> Problem statement
For every line in the records that has the word "time", make a copy.

Segment Start: Provided data

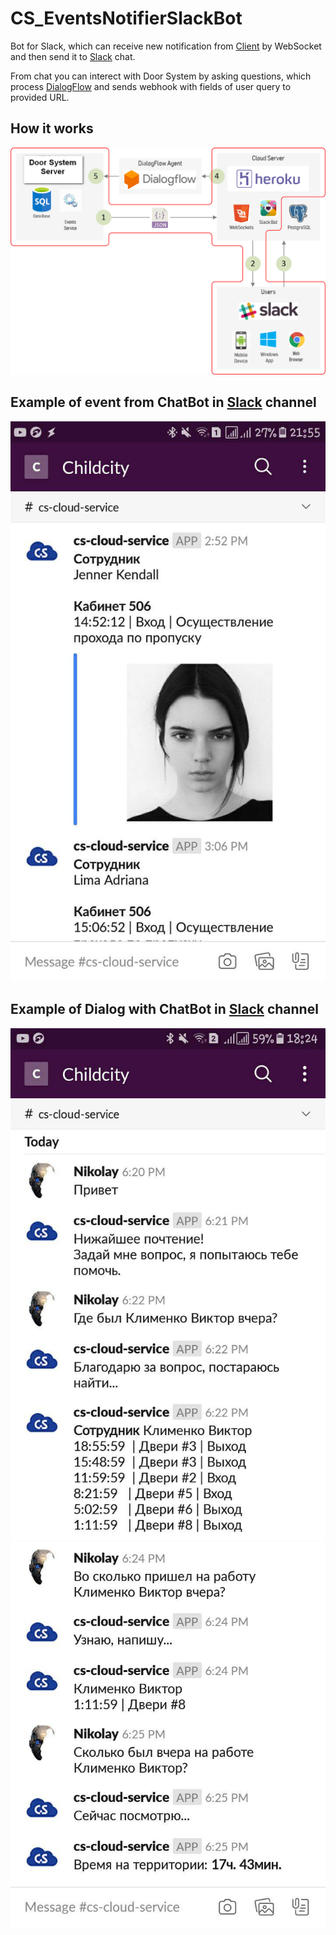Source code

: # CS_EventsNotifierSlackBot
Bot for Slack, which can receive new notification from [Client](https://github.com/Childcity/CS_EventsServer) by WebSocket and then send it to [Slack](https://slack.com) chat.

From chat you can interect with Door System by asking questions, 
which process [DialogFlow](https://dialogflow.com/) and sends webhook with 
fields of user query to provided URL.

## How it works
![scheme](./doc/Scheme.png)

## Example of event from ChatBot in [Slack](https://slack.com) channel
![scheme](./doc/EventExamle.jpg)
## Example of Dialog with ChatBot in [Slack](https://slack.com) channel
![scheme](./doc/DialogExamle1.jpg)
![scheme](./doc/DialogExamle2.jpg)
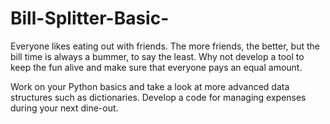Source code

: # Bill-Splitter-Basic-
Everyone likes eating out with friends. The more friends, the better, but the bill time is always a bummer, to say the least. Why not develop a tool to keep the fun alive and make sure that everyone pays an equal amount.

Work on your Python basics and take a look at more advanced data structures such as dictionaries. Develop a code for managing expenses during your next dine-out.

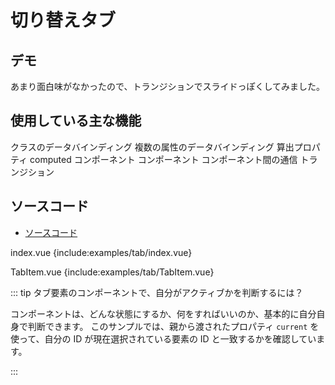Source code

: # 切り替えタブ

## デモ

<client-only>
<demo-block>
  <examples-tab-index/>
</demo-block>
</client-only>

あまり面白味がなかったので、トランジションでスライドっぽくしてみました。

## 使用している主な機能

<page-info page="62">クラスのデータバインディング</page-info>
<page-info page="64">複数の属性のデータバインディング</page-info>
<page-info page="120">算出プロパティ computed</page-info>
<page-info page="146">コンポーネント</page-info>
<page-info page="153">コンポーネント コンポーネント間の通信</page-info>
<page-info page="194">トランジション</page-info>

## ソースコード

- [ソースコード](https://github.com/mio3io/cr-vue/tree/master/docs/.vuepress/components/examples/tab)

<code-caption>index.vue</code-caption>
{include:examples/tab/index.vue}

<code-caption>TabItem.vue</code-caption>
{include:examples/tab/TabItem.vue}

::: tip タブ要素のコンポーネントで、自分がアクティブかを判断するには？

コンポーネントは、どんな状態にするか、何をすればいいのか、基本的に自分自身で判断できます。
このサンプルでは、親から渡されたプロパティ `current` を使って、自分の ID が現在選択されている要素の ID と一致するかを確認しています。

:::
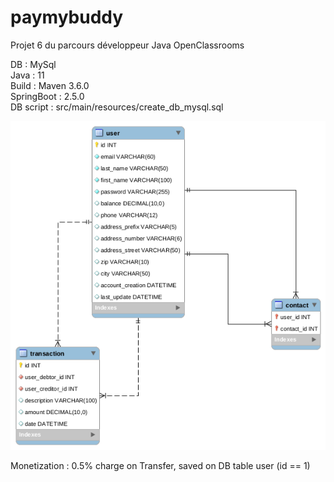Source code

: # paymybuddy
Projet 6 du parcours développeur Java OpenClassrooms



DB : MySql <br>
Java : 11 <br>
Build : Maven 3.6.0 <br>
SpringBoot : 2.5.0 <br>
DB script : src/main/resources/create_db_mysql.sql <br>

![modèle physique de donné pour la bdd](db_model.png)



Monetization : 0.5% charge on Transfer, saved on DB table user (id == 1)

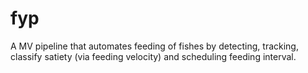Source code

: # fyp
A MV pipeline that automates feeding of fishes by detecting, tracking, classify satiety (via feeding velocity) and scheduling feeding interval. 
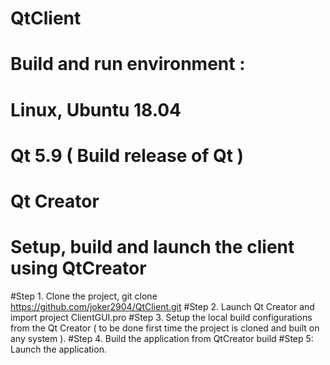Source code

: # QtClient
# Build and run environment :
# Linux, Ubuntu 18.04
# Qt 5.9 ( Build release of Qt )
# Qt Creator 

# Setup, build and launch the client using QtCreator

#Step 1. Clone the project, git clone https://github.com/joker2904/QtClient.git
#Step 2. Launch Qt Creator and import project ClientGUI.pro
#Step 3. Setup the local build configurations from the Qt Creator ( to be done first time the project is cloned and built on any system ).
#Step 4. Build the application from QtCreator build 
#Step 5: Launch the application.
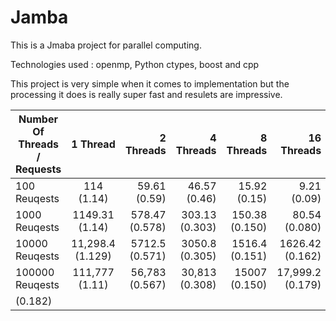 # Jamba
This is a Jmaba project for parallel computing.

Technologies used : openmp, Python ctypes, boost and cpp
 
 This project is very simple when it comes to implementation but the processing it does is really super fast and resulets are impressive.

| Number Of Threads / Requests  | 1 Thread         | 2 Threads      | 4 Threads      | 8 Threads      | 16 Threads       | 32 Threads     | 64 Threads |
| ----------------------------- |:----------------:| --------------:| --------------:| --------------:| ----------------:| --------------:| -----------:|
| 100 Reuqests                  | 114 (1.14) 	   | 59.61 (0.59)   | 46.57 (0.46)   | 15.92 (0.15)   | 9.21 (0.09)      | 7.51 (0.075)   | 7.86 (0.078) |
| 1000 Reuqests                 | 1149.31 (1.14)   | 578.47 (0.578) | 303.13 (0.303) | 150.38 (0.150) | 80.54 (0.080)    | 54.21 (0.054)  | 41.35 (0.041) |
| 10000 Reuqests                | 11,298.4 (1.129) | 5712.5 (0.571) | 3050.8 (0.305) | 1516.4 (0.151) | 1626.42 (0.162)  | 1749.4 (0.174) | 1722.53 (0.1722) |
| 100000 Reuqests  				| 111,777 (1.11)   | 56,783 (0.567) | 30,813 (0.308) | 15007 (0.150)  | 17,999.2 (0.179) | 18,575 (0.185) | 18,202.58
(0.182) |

Segment End: Provided data

> Solution
Everyone likes eating out with friends. The more friends, the better, but the bill time is always a bummer, to say the least. Why not develop a tool to keep the fun alive and make sure that everyone pays an equal amount.
#Step 3. Setup the local build configurations from the Qt Creator ( to be done first time the project is cloned and built on any system ).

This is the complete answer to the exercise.